#### Directions
Your task is to filter the data below down to the lines holding "Taltech".

#### Records for the task
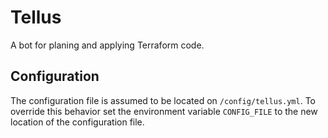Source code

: # Tellus
A bot for planing and applying Terraform code.

## Configuration
The configuration file is assumed to be located on `/config/tellus.yml`.
To override this behavior set the environment variable `CONFIG_FILE`
to the new location of the configuration file.
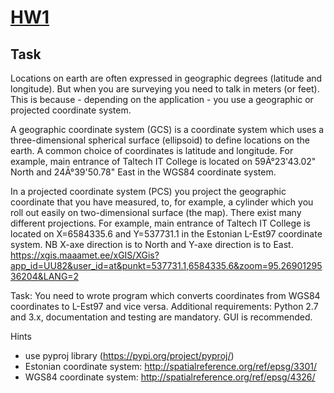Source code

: # [HW1](https://enos.itcollege.ee/~eikivi/python/hw1.txt)

## Task

Locations on earth are often expressed in geographic degrees (latitude and longitude). But when you are surveying you need to talk in meters (or feet). This is because - depending on the application - you use a geographic or projected coordinate system.

A geographic coordinate system (GCS) is a coordinate system which uses a three-dimensional spherical surface (ellipsoid) to define locations on the earth. A common choice of coordinates is latitude and longitude. For example, main entrance of Taltech IT College is located on 59Ā°23'43.02" North and 24Ā°39'50.78" East in the WGS84 coordinate system. 

In a projected coordinate system (PCS) you project the geographic coordinate that you have measured, to, for example, a cylinder which you roll out easily on two-dimensional surface (the map). There exist many different projections. For example, main entrance of Taltech IT College is located on X=6584335.6 and Y=537731.1 in the Estonian L-Est97 coordinate system. 
NB X-axe direction is to North and Y-axe direction is to East. https://xgis.maaamet.ee/xGIS/XGis?app_id=UU82&user_id=at&punkt=537731.1,6584335.6&zoom=95.2690129536204&LANG=2

Task: You need to wrote program which converts coordinates from WGS84 coordinates to L-Est97 and vice versa.
Additional requirements: Python 2.7 and 3.x, documentation and testing are mandatory.
GUI is recommended.

Hints
* use pyproj  library (https://pypi.org/project/pyproj/)
* Estonian coordinate system: http://spatialreference.org/ref/epsg/3301/
* WGS84 coordinate system: http://spatialreference.org/ref/epsg/4326/

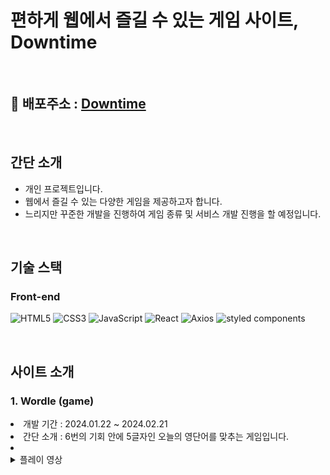 # 편하게 웹에서 즐길 수 있는 게임 사이트, Downtime

<br />

## 🔗 배포주소 : [Downtime](https://www.doong9.com) 

<br />

## 간단 소개
- 개인 프로젝트입니다.
- 웹에서 즐길 수 있는 다양한 게임을 제공하고자 합니다.
- 느리지만 꾸준한 개발을 진행하여 게임 종류 및 서비스 개발 진행을 할 예정입니다. 

<br />

## 기술 스택

### Front-end

<img alt="HTML5" src ="https://img.shields.io/badge/HTML5-E34F26.svg?&style=for-the-badge&logo=HTML5&logoColor=white"/> <img alt="CSS3" src ="https://img.shields.io/badge/CSS3-1572B6.svg?&style=for-the-badge&logo=CSS3&logoColor=white"/> <img alt="JavaScript" src ="https://img.shields.io/badge/JavaScript-F7DF1E.svg?&style=for-the-badge&logo=JavaScript&logoColor=white"/> <img alt="React" src ="https://img.shields.io/badge/React-61DAFB.svg?&style=for-the-badge&logo=React&logoColor=white"/> <img alt="Axios" src ="https://img.shields.io/badge/Axios-5A29E4.svg?&style=for-the-badge&logo=Axios&logoColor=white"/> <img alt="styled components" src ="https://img.shields.io/badge/styled components-DB7093.svg?&style=for-the-badge&logo=styled-components&logoColor=white"/>

<br />

## 사이트 소개

### 1. Wordle (game)
<li> 개발 기간 : 2024.01.22 ~ 2024.02.21</li>
<li>간단 소개 : 6번의 기회 안에 5글자인 오늘의 영단어를 맞추는 게임입니다.</li>
<li>
  <details>
    <summary>플레이 영상</summary>
    <br />
    <img width="400px" src="https://github.com/JB0129/Downtime/assets/130051470/07299180-0488-4824-958f-fe5c0eb5de7e" alt="wordle 스크린샷" />
  </details>
</li>
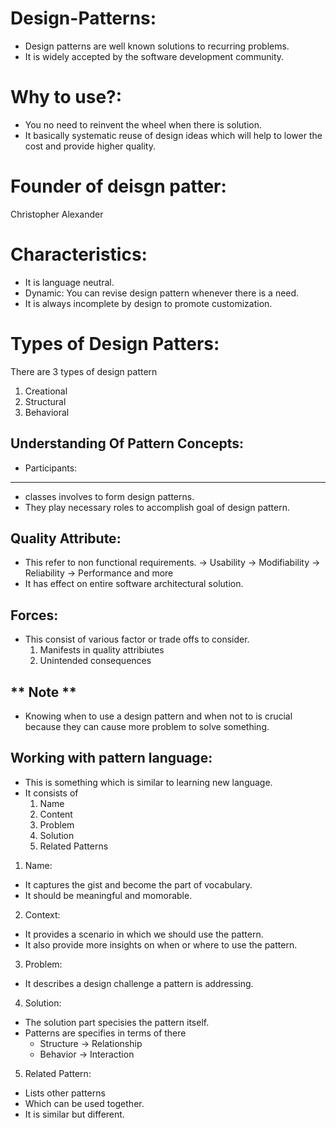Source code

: # Design-Patterns:
* Design patterns are well known solutions to recurring problems.
* It is widely accepted by the software development community.

# Why to use?:
* You no need to reinvent the wheel when there is solution.
* It basically systematic reuse of design ideas which will help to lower the cost and provide higher quality.

# Founder of deisgn patter:
Christopher Alexander

# Characteristics:
* It is language neutral.
* Dynamic: You can revise design pattern whenever there is a need.
* It is always incomplete by design to promote customization.

# Types of Design Patters:
There are 3 types of design pattern
1. Creational
2. Structural
3. Behavioral

Understanding Of Pattern Concepts:
-----------------------------------
* Participants:
---------------
* classes involves to form design patterns.
* They play necessary roles to accomplish goal of design pattern.


Quality Attribute:
----------------------
* This refer to non functional requirements.
    -> Usability
    -> Modifiability
    -> Reliability
    -> Performance and more
* It has effect on entire software architectural solution.

Forces:
----------
* This consist of various  factor or trade offs to consider.
    1. Manifests in quality attribiutes
    2. Unintended consequences

** Note **
----------
* Knowing when to use a design pattern and when not to is crucial because they can cause more problem to solve something.

Working with pattern language:
------------------------------
* This is something which is similar to learning new language.
* It consists of 
    1. Name
    2. Content
    3. Problem
    4. Solution
    5. Related Patterns

1. Name:
* It captures the gist and become the part of vocabulary.
* It should be meaningful and momorable.

2. Context:
* It provides a scenario in which we should use the pattern.
* It also provide more insights on when or where to use the pattern.

3. Problem:
* It describes a design challenge a pattern is addressing.

4. Solution:
* The solution part specisies the pattern itself.
* Patterns are specifies in terms of there
    * Structure -> Relationship
    * Behavior -> Interaction

5. Related Pattern:
* Lists other patterns
* Which can be used together.
* It is similar but different.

#### Your response
A geographic coordinate system (GCS) is a coordinate system which uses a three-dimensional spherical surface (ellipsoid) to define locations on the earth. A common choice of coordinates is latitude and longitude. For example, main entrance of Taltech IT College is located on 59Ā°23'43.02" North and 24Ā°39'50.78" East in the WGS84 coordinate system. 
In a projected coordinate system (PCS) you project the geographic coordinate that you have measured, to, for example, a cylinder which you roll out easily on two-dimensional surface (the map). There exist many different projections. For example, main entrance of Taltech IT College is located on X=6584335.6 and Y=537731.1 in the Estonian L-Est97 coordinate system. 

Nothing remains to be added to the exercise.